Abstract
Queues are an essential component in a scalable distributed system, but going beyond the simple implementation creates an explosion of complexity to manage.
Suddenly there are 5 different places where you could be creating bottlenecks and you might not even notice until your customer tells you things are running slow or you're drowning in dashboards.

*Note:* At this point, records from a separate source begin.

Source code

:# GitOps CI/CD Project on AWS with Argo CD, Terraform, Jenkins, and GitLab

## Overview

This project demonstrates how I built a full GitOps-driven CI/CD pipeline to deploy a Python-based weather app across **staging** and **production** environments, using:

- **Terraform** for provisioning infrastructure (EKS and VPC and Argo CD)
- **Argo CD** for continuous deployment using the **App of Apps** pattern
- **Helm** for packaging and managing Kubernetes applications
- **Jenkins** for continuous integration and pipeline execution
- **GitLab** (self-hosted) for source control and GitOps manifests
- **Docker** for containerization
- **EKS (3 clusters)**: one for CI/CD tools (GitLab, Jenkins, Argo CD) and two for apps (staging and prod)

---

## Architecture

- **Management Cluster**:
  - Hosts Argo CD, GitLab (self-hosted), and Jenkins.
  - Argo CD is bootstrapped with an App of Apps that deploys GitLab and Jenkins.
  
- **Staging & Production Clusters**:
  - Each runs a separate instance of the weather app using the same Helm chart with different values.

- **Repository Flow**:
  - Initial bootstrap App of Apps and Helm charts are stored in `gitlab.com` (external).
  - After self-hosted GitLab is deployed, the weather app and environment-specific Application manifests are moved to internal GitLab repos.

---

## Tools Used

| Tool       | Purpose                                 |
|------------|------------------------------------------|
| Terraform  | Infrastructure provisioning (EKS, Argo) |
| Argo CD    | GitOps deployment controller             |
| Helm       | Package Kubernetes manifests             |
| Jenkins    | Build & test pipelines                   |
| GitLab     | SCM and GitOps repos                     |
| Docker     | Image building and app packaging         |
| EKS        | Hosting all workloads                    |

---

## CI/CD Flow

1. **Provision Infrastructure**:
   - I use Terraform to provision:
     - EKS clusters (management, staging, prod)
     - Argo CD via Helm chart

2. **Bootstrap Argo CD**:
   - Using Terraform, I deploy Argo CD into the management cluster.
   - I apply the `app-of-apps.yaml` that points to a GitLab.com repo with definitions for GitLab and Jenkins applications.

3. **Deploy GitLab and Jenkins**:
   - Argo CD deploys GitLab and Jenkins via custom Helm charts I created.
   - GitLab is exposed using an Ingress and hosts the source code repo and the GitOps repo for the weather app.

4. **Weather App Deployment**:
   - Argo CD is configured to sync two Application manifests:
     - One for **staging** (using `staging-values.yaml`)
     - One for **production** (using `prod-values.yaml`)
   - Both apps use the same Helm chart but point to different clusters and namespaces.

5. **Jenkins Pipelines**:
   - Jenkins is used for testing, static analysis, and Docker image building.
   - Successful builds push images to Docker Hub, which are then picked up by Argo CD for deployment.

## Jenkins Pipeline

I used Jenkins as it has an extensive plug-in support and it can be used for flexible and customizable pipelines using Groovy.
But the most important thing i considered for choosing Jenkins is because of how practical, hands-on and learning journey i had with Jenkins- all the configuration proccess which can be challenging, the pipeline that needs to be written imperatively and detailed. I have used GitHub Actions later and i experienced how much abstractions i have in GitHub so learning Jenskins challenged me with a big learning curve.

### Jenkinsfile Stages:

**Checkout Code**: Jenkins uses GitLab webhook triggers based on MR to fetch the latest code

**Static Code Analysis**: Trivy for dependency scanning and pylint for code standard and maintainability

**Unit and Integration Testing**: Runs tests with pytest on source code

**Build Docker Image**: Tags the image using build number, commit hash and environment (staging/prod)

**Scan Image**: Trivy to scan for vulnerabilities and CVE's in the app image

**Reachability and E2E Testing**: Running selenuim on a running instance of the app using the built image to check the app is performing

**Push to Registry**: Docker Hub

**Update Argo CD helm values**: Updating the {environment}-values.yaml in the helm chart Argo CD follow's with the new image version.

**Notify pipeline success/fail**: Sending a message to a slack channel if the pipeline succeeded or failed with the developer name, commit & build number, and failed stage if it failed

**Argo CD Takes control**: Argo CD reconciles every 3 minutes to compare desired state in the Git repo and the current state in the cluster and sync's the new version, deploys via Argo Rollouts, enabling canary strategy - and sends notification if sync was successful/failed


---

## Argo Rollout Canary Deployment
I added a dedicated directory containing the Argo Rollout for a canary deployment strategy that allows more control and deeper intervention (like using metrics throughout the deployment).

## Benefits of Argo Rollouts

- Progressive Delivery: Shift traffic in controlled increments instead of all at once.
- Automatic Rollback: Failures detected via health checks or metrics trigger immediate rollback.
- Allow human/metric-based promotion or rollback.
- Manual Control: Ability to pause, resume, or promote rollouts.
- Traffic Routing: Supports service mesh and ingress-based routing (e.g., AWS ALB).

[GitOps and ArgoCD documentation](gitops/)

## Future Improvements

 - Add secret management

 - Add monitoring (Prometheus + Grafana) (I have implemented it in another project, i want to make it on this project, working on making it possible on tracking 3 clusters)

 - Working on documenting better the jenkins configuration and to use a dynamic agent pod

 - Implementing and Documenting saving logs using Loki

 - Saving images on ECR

In this presentation we’ll share our experience and expertise in operating, debugging and managing queueing systems with a focus on:
- Why distributed tracing is a requirement for successful operations with queues
- How OpenTelemetry standards make it easy to bring distributed tracing to your systems
- How distributed tracing helped Gearset take control of our queueing problems
- How we dealt with distributed sampling, total operation duration and dealing with long running traces
Speaker
Julian Wreford
Team Lead of Operability Team @Gearset, Software Engineer Turned Accidental SRE
Julian Wreford is an engineering team lead at Gearset where he leads the team responsible for all things site reliability. After starting as a developer, he quickly became interested in operability and has helped lead the growth of observability culture and incident response at Gearset as the company has scaled from small teams to large enterprises. He is passionate about developer ownership throughout the software lifecycle and enjoys empowering developers to better understand and debug the code they write when it is running at scale.
Find Julian Wreford at:
Speaker
Oli Lane
Engineering Team Lead @Gearset, Focusing on Engineering Culture, Observability, and Platform Reliability
Oli is an Engineering Team Lead and self-described "Jack of at least some trades." A fixture at Gearset for over ten years, he has ridden the wave from a scrappy 7-person startup to a 350+ employee scale-up.
Along the way, he has gained deep experience across both product and infrastructure teams, with a particular interest in the sociotechnical side of engineering. Currently, Oli focuses on platform engineering and observability, building the culture and tools needed for high-performing teams and reliable systems.